ACTIVITY: Output each record exactly, excluding pictures.

──────────

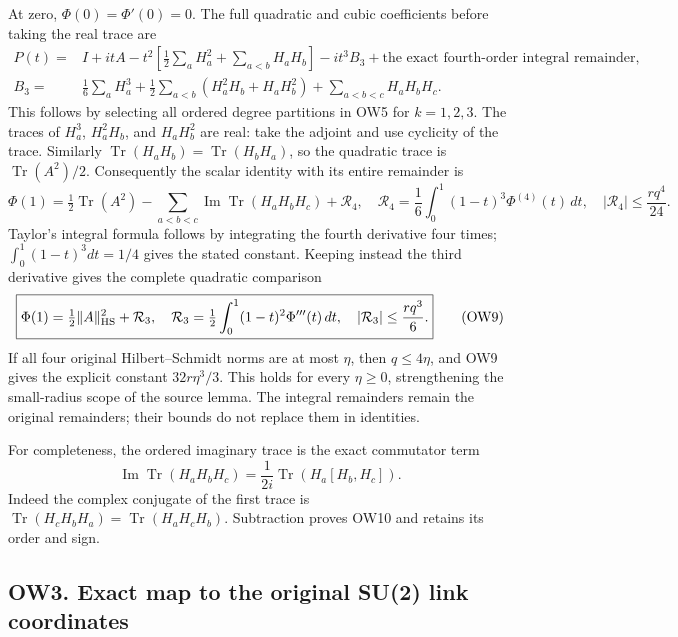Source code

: \documentclass[11pt]{article}
\begin{document}
At zero, \(\Phi(0)=\Phi'(0)=0\). The full quadratic and cubic coefficients before taking the real trace are
\[
 \begin{aligned}
 P(t)={}&I+itA-t^2\left[\tfrac12\sum_aH_a^2+
                  \sum_{a<b}H_aH_b\right]-it^3 B_3
                  +\text{the exact fourth-order integral remainder},\\
 B_3={}&\tfrac16\sum_aH_a^3+
 \tfrac12\sum_{a<b}(H_a^2H_b+H_aH_b^2)
                  +\sum_{a<b<c}H_aH_bH_c .
 \end{aligned}                                               \tag{OW7}
\]
This follows by selecting all ordered degree partitions in OW5 for \(k=1,2,3\). The traces of \(H_a^3\), \(H_a^2H_b\), and \(H_aH_b^2\) are real: take the adjoint and use cyclicity of the trace. Similarly \(\operatorname{Tr}(H_aH_b)=\operatorname{Tr}(H_bH_a)\), so the quadratic trace is \(\operatorname{Tr}(A^2)/2\). Consequently the scalar identity with its entire remainder is
\[
 \boxed{\Phi(1)=\tfrac12\operatorname{Tr}(A^2)
 -\sum_{a<b<c}\operatorname{Im}\operatorname{Tr}(H_aH_bH_c)
 +\mathcal R_4,\quad
 \mathcal R_4=\frac16\int_0^1(1-t)^3\Phi^{(4)}(t)\,dt,\quad
 |\mathcal R_4|\le\frac{r q^4}{24}.}                     \tag{OW8}
\]
Taylor's integral formula follows by integrating the fourth derivative four times; \(\int_0^1(1-t)^3dt=1/4\) gives the stated constant. Keeping instead the third derivative gives the complete quadratic comparison
\[
 \boxed{\Phi(1)=\tfrac12\|A\|_{\rm HS}^{2}+\mathcal R_3,
 \quad \mathcal R_3=\tfrac12\int_0^1(1-t)^2\Phi'''(t)\,dt,
 \quad |\mathcal R_3|\le\frac{r q^3}{6}.}                \tag{OW9}
\]
If all four original Hilbert–Schmidt norms are at most \(\eta\), then \(q\le4\eta\), and OW9 gives the explicit constant \(32r\eta^3/3\). This holds for every \(\eta\ge0\), strengthening the small-radius scope of the source lemma. The integral remainders remain the original remainders; their bounds do not replace them in identities.

For completeness, the ordered imaginary trace is the exact commutator term
\[
 \operatorname{Im}\operatorname{Tr}(H_aH_bH_c)
 =\frac{1}{2i}\operatorname{Tr}(H_a[H_b,H_c]).            \tag{OW10}
\]
Indeed the complex conjugate of the first trace is \(\operatorname{Tr}(H_cH_bH_a)=\operatorname{Tr}(H_aH_cH_b)\). Subtraction proves OW10 and retains its order and sign.

\subsection*{OW3. Exact map to the original SU(2) link coordinates}
\end{document}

──────────

RESULT OF THE EXERCISE:
Source code

: \documentclass[11pt]{article}
\begin{document}
At zero, \(\Phi(0)=\Phi'(0)=0\). The full quadratic and cubic coefficients before taking the real trace are
\[
 \begin{aligned}
 P(t)={}&I+itA-t^2\left[\tfrac12\sum_aH_a^2+
                  \sum_{a<b}H_aH_b\right]-it^3 B_3
                  +\text{the exact fourth-order integral remainder},\\
 B_3={}&\tfrac16\sum_aH_a^3+
 \tfrac12\sum_{a<b}(H_a^2H_b+H_aH_b^2)
                  +\sum_{a<b<c}H_aH_bH_c .
 \end{aligned}                                               \tag{OW7}
\]
This follows by selecting all ordered degree partitions in OW5 for \(k=1,2,3\). The traces of \(H_a^3\), \(H_a^2H_b\), and \(H_aH_b^2\) are real: take the adjoint and use cyclicity of the trace. Similarly \(\operatorname{Tr}(H_aH_b)=\operatorname{Tr}(H_bH_a)\), so the quadratic trace is \(\operatorname{Tr}(A^2)/2\). Consequently the scalar identity with its entire remainder is
\[
 \boxed{\Phi(1)=\tfrac12\operatorname{Tr}(A^2)
 -\sum_{a<b<c}\operatorname{Im}\operatorname{Tr}(H_aH_bH_c)
 +\mathcal R_4,\quad
 \mathcal R_4=\frac16\int_0^1(1-t)^3\Phi^{(4)}(t)\,dt,\quad
 |\mathcal R_4|\le\frac{r q^4}{24}.}                     \tag{OW8}
\]
Taylor's integral formula follows by integrating the fourth derivative four times; \(\int_0^1(1-t)^3dt=1/4\) gives the stated constant. Keeping instead the third derivative gives the complete quadratic comparison
\[
 \boxed{\Phi(1)=\tfrac12\|A\|_{\rm HS}^{2}+\mathcal R_3,
 \quad \mathcal R_3=\tfrac12\int_0^1(1-t)^2\Phi'''(t)\,dt,
 \quad |\mathcal R_3|\le\frac{r q^3}{6}.}                \tag{OW9}
\]
If all four original Hilbert–Schmidt norms are at most \(\eta\), then \(q\le4\eta\), and OW9 gives the explicit constant \(32r\eta^3/3\). This holds for every \(\eta\ge0\), strengthening the small-radius scope of the source lemma. The integral remainders remain the original remainders; their bounds do not replace them in identities.

For completeness, the ordered imaginary trace is the exact commutator term
\[
 \operatorname{Im}\operatorname{Tr}(H_aH_bH_c)
 =\frac{1}{2i}\operatorname{Tr}(H_a[H_b,H_c]).            \tag{OW10}
\]
Indeed the complex conjugate of the first trace is \(\operatorname{Tr}(H_cH_bH_a)=\operatorname{Tr}(H_aH_cH_b)\). Subtraction proves OW10 and retains its order and sign.

\subsection*{OW3. Exact map to the original SU(2) link coordinates}
\end{document}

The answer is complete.